> **EXERCISE DATA**:
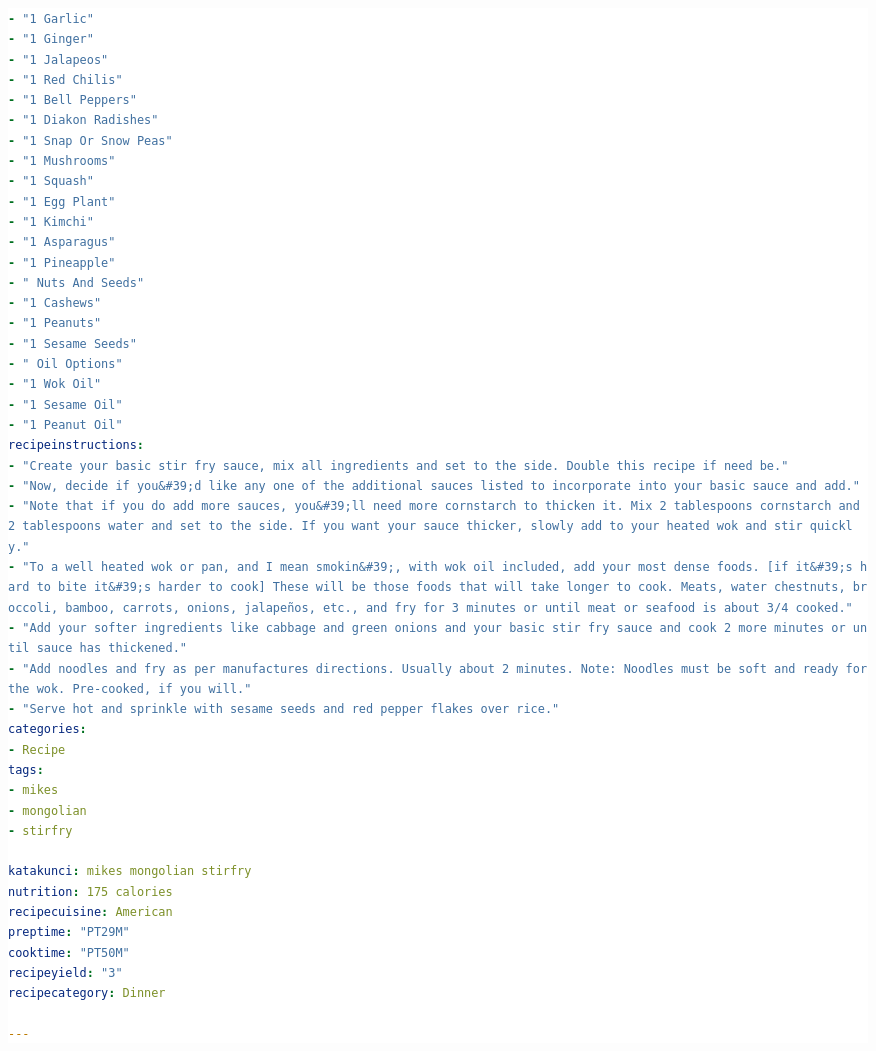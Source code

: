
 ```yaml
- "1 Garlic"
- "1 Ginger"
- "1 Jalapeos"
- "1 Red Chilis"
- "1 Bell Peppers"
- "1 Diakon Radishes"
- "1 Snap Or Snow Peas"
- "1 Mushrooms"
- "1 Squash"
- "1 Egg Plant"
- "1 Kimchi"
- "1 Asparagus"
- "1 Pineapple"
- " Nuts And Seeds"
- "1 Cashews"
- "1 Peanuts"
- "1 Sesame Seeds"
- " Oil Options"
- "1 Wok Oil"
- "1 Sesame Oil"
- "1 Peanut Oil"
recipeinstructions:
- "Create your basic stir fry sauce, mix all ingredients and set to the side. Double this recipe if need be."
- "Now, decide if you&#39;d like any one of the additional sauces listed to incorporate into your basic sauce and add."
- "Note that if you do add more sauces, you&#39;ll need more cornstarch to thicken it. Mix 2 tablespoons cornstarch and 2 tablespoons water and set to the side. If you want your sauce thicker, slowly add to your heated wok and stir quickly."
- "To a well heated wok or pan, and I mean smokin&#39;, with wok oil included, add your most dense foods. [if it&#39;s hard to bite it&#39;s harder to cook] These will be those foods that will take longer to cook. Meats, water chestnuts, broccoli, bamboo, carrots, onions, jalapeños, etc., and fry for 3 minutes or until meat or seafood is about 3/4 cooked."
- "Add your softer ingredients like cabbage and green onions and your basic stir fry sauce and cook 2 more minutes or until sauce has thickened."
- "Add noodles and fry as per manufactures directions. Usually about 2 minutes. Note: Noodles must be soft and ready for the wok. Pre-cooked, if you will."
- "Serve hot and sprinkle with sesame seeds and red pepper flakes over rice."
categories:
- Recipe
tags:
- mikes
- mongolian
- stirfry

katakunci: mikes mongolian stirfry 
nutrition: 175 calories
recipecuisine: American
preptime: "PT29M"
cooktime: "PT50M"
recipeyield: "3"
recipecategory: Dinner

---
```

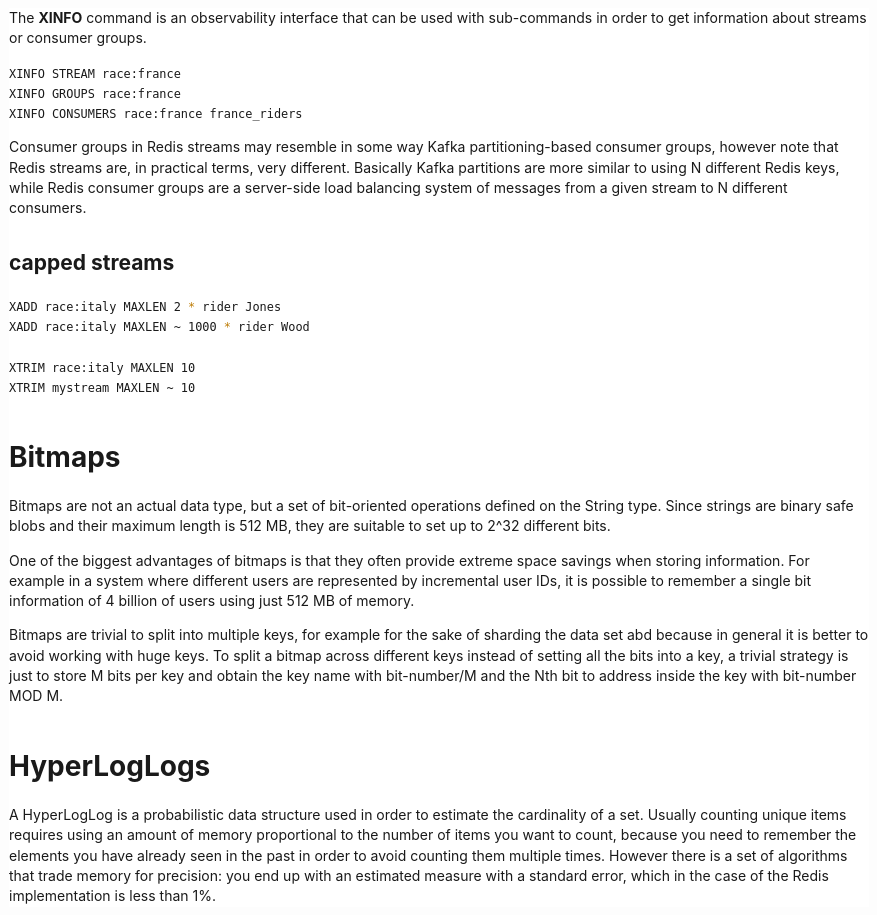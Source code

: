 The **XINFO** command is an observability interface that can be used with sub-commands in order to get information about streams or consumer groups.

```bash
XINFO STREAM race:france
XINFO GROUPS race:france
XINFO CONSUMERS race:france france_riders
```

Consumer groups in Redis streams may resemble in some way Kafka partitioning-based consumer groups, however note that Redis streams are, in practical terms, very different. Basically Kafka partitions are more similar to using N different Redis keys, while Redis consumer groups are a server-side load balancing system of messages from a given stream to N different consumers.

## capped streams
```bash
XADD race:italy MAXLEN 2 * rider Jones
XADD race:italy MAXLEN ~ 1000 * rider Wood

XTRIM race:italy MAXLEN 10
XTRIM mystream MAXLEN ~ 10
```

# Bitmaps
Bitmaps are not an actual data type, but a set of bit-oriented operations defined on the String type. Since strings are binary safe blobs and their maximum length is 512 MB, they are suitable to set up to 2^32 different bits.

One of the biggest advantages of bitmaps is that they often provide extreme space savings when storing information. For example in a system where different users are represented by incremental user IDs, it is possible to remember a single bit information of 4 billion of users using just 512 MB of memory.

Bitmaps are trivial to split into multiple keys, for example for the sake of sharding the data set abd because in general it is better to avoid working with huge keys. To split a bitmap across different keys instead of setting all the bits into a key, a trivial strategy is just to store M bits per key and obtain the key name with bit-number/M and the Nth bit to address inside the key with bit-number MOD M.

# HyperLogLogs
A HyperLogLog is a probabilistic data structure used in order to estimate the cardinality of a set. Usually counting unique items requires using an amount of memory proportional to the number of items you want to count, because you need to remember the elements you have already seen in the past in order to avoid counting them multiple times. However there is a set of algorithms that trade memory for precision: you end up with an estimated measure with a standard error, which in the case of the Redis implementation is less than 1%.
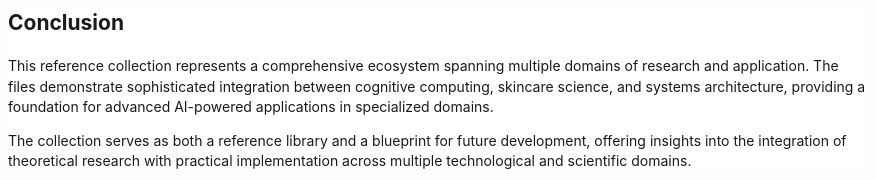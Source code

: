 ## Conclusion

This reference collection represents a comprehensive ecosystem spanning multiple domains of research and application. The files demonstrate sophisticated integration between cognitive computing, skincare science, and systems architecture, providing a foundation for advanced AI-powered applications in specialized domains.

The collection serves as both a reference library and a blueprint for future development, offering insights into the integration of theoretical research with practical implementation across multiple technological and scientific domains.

> **INSTRUCTIONS FOR THE TASK**: Answer with a single number, the count of lines above that contain "stirfry".

> **ANSWER BOX**: 2